*Exercise goal*
Copy out, from the entries below, each line holding the string "социально".

────────

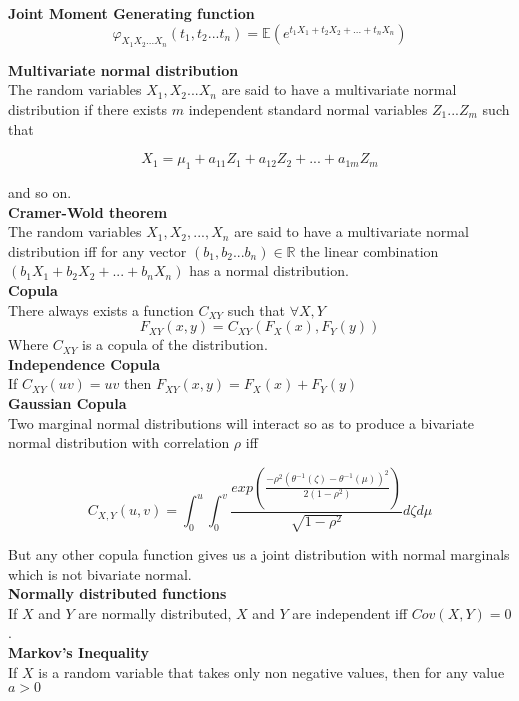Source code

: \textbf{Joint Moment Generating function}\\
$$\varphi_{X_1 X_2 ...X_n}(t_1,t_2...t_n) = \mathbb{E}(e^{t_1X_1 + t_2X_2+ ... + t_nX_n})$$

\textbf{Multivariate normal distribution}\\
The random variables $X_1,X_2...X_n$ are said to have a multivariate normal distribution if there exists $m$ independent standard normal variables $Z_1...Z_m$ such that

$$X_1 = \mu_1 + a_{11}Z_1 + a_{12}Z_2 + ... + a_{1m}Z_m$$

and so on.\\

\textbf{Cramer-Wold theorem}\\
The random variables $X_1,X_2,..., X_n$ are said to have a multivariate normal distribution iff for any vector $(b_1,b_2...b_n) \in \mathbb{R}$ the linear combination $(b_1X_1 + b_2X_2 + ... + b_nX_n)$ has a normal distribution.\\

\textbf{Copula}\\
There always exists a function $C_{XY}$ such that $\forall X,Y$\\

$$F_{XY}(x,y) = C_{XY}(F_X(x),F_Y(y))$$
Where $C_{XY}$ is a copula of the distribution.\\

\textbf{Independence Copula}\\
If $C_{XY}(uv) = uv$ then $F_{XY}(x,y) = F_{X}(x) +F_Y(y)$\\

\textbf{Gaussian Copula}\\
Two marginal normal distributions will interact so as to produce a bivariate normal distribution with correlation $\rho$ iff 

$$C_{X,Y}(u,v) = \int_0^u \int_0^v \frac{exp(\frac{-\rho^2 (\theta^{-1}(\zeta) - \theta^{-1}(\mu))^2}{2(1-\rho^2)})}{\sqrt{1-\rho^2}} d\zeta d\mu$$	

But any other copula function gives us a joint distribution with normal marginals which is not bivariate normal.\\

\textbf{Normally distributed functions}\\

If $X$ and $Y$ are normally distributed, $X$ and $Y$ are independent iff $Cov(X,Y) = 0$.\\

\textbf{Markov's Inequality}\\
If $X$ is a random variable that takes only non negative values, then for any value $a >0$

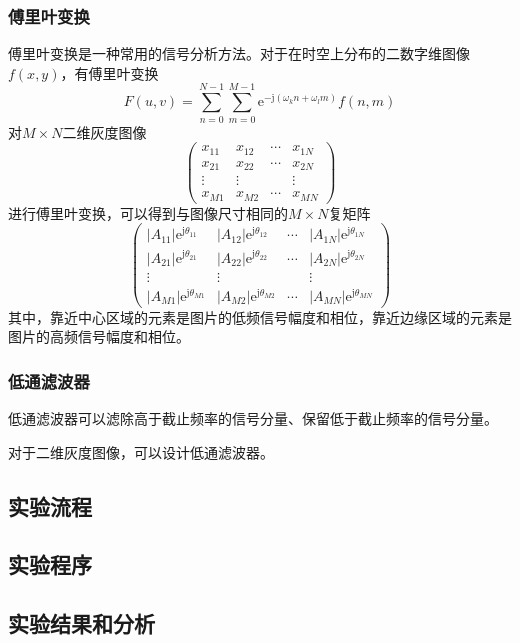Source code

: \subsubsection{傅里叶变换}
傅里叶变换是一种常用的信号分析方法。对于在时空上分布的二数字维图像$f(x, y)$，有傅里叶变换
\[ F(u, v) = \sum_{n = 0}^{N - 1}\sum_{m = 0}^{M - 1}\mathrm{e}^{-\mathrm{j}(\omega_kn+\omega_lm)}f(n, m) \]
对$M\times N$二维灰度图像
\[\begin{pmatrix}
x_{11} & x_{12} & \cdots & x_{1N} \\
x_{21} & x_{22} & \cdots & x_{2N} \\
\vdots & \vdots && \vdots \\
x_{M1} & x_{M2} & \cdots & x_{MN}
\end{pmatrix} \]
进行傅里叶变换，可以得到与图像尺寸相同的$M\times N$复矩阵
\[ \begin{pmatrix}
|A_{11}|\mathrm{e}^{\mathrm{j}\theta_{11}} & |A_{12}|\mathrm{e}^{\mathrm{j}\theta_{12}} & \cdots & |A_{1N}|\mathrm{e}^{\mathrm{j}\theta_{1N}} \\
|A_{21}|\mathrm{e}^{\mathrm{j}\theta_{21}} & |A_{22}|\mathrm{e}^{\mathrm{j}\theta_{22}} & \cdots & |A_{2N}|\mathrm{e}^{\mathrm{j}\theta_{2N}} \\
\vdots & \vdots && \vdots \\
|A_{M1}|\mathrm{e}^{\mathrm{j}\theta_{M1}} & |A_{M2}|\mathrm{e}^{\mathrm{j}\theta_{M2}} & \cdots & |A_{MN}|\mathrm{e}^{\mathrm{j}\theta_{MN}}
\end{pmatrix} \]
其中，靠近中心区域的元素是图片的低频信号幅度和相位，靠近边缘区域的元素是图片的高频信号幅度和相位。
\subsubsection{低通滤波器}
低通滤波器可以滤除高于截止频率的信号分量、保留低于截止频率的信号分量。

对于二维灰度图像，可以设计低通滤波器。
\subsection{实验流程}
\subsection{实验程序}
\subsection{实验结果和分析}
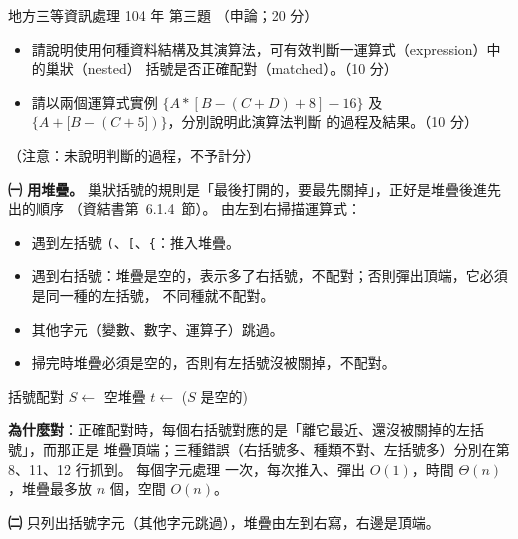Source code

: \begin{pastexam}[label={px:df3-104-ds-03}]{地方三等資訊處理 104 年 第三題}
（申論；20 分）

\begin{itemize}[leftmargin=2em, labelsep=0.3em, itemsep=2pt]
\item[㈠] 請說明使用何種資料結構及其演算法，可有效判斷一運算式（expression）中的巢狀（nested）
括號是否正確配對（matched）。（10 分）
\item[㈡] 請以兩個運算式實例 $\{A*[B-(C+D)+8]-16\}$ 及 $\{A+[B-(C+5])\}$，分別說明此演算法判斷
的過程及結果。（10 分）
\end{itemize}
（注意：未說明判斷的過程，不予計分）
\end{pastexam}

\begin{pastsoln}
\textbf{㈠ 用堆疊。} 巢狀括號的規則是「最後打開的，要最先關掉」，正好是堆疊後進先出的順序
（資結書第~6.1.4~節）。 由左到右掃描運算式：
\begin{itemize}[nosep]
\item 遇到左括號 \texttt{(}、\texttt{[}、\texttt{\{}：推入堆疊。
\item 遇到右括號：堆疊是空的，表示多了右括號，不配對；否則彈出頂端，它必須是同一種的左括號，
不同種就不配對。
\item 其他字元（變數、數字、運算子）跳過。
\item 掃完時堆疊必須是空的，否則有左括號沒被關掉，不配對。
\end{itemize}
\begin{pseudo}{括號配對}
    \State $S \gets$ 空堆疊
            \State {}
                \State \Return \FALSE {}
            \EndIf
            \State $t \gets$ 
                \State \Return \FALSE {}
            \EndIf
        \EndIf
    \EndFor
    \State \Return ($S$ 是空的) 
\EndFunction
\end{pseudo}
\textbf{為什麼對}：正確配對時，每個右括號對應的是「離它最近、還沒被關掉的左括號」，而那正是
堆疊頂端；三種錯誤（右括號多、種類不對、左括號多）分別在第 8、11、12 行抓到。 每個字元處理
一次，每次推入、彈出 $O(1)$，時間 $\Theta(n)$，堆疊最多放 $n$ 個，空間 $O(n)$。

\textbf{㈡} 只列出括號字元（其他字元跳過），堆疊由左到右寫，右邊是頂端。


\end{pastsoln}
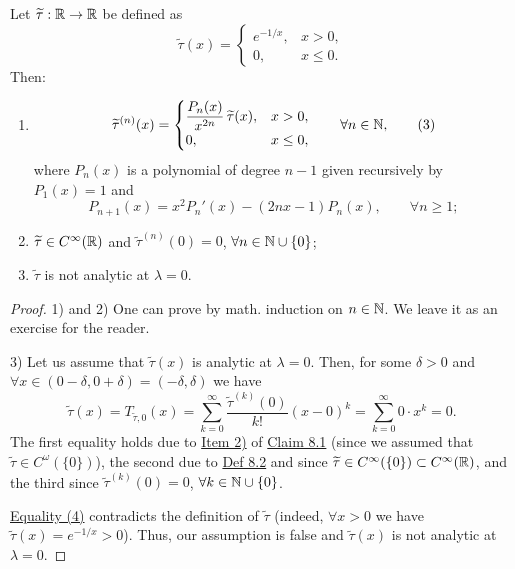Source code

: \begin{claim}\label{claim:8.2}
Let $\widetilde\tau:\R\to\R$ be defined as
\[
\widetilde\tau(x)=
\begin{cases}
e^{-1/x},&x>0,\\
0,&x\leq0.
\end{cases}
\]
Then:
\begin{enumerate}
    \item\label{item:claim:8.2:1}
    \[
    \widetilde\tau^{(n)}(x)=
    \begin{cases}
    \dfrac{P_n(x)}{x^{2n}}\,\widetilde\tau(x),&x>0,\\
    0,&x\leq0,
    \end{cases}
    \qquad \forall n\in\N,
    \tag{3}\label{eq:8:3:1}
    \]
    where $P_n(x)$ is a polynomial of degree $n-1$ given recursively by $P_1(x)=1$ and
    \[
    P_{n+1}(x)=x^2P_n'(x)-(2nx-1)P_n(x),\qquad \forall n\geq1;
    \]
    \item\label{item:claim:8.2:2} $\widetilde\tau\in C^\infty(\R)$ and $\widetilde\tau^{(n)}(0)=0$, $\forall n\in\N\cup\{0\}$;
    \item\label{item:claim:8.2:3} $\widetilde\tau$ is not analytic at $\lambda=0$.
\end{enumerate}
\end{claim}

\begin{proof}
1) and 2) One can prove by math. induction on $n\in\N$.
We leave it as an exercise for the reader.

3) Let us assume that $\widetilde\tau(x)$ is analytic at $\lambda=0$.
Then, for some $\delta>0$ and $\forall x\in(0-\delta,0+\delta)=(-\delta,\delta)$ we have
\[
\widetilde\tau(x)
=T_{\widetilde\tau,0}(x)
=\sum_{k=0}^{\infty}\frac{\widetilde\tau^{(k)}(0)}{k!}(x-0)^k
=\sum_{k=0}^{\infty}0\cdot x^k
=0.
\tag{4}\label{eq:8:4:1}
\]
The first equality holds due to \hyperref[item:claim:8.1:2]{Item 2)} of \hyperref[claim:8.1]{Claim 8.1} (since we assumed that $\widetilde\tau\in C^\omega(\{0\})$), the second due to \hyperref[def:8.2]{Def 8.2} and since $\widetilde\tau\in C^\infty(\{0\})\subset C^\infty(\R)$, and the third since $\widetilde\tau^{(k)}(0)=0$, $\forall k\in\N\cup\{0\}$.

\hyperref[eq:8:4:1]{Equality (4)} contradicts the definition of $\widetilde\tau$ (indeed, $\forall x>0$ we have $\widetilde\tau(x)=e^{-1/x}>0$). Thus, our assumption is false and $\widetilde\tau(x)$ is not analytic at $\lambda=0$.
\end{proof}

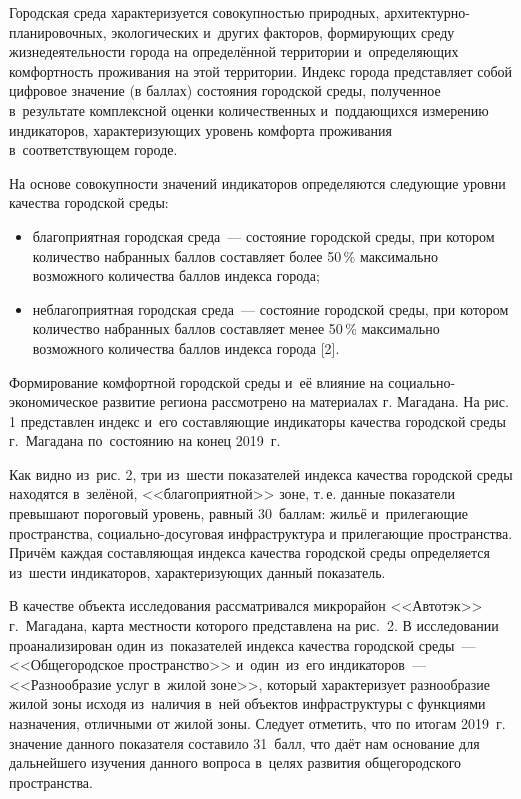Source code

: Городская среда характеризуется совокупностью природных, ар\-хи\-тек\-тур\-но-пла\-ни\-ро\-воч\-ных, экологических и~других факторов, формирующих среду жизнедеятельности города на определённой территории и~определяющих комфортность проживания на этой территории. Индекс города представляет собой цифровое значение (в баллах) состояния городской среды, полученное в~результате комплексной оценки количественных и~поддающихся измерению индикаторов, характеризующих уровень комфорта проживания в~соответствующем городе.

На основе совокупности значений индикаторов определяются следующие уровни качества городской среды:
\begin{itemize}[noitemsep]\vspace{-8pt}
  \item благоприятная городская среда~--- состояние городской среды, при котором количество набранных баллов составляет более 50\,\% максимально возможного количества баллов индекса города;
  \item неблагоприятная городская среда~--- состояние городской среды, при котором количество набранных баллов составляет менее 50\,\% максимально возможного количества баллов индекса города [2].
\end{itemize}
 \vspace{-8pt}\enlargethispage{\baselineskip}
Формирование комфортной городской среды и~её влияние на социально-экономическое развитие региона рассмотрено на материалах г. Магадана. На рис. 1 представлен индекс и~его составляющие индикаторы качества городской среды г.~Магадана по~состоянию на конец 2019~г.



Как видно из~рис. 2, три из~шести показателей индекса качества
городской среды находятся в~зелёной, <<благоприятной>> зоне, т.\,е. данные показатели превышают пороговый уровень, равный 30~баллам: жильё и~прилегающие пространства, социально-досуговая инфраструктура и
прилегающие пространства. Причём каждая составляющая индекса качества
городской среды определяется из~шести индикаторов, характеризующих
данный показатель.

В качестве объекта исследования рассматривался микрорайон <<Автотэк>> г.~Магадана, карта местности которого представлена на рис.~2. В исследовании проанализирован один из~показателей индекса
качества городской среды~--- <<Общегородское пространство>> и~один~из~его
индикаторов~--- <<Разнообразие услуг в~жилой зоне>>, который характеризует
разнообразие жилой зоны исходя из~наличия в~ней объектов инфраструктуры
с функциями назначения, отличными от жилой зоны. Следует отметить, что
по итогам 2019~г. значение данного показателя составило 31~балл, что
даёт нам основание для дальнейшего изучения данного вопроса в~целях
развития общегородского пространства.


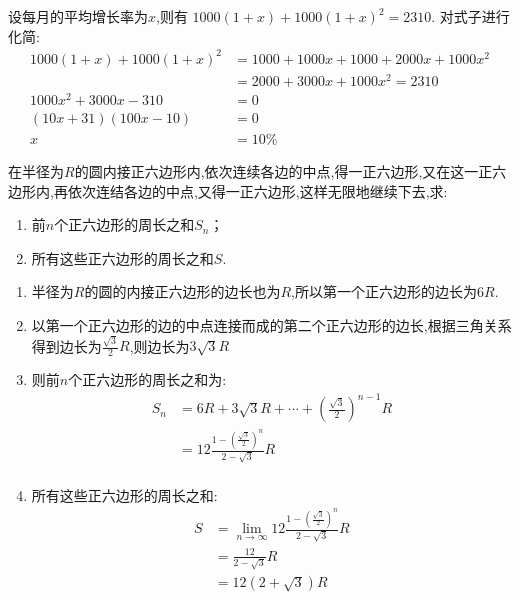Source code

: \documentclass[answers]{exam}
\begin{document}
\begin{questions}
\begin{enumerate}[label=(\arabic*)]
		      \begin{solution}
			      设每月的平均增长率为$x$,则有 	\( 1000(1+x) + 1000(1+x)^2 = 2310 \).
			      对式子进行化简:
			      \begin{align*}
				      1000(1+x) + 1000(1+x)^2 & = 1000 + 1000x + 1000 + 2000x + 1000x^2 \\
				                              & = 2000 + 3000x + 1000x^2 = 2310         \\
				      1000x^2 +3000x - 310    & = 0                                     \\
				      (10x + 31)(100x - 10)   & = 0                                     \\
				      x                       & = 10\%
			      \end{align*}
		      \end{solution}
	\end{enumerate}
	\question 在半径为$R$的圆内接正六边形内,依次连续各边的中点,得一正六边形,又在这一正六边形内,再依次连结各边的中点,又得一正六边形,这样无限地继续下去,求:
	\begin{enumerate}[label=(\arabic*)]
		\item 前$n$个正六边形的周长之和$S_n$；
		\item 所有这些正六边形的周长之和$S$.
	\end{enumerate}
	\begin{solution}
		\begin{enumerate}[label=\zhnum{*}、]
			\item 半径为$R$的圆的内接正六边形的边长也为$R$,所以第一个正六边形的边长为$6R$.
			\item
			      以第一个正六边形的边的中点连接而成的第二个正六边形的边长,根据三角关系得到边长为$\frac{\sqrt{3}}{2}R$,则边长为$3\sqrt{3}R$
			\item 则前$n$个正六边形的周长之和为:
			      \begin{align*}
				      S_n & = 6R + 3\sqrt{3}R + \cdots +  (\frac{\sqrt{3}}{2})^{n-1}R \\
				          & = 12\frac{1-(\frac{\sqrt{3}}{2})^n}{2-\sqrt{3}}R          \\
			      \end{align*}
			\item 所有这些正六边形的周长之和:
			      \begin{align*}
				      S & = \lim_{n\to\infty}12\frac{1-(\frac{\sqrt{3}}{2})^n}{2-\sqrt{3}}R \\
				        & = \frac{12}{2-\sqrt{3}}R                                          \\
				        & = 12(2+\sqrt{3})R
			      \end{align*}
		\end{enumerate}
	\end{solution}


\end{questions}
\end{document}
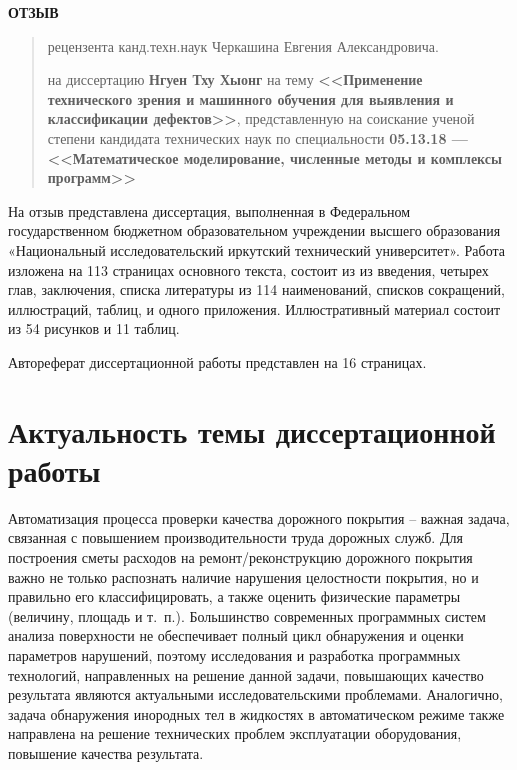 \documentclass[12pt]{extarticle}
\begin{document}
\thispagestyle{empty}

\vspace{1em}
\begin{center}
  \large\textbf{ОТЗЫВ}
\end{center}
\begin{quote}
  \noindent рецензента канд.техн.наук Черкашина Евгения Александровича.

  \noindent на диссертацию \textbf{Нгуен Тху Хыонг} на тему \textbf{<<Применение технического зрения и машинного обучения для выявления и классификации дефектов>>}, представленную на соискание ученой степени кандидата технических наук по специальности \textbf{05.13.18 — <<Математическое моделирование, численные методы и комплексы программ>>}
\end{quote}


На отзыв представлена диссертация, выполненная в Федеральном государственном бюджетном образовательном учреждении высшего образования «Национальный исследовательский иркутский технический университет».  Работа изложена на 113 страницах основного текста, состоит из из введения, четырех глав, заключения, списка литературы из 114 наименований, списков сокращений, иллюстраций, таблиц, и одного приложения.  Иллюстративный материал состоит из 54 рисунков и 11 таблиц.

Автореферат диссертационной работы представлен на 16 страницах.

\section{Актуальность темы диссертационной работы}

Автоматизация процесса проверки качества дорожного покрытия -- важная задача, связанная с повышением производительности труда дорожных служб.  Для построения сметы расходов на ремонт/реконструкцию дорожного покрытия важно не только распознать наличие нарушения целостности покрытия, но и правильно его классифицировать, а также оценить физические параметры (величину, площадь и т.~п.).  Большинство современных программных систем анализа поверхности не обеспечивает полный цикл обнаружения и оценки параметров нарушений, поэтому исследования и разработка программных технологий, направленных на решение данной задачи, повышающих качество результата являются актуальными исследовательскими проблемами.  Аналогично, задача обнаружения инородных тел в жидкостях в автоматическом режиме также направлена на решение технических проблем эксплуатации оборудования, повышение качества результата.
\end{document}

────────

*Result of the task*
Формирование комфортной городской среды и~её влияние на социально-экономическое развитие региона рассмотрено на материалах г. Магадана. На рис. 1 представлен индекс и~его составляющие индикаторы качества городской среды г.~Магадана по~состоянию на конец 2019~г.
городской среды находятся в~зелёной, <<благоприятной>> зоне, т.\,е. данные показатели превышают пороговый уровень, равный 30~баллам: жильё и~прилегающие пространства, социально-досуговая инфраструктура и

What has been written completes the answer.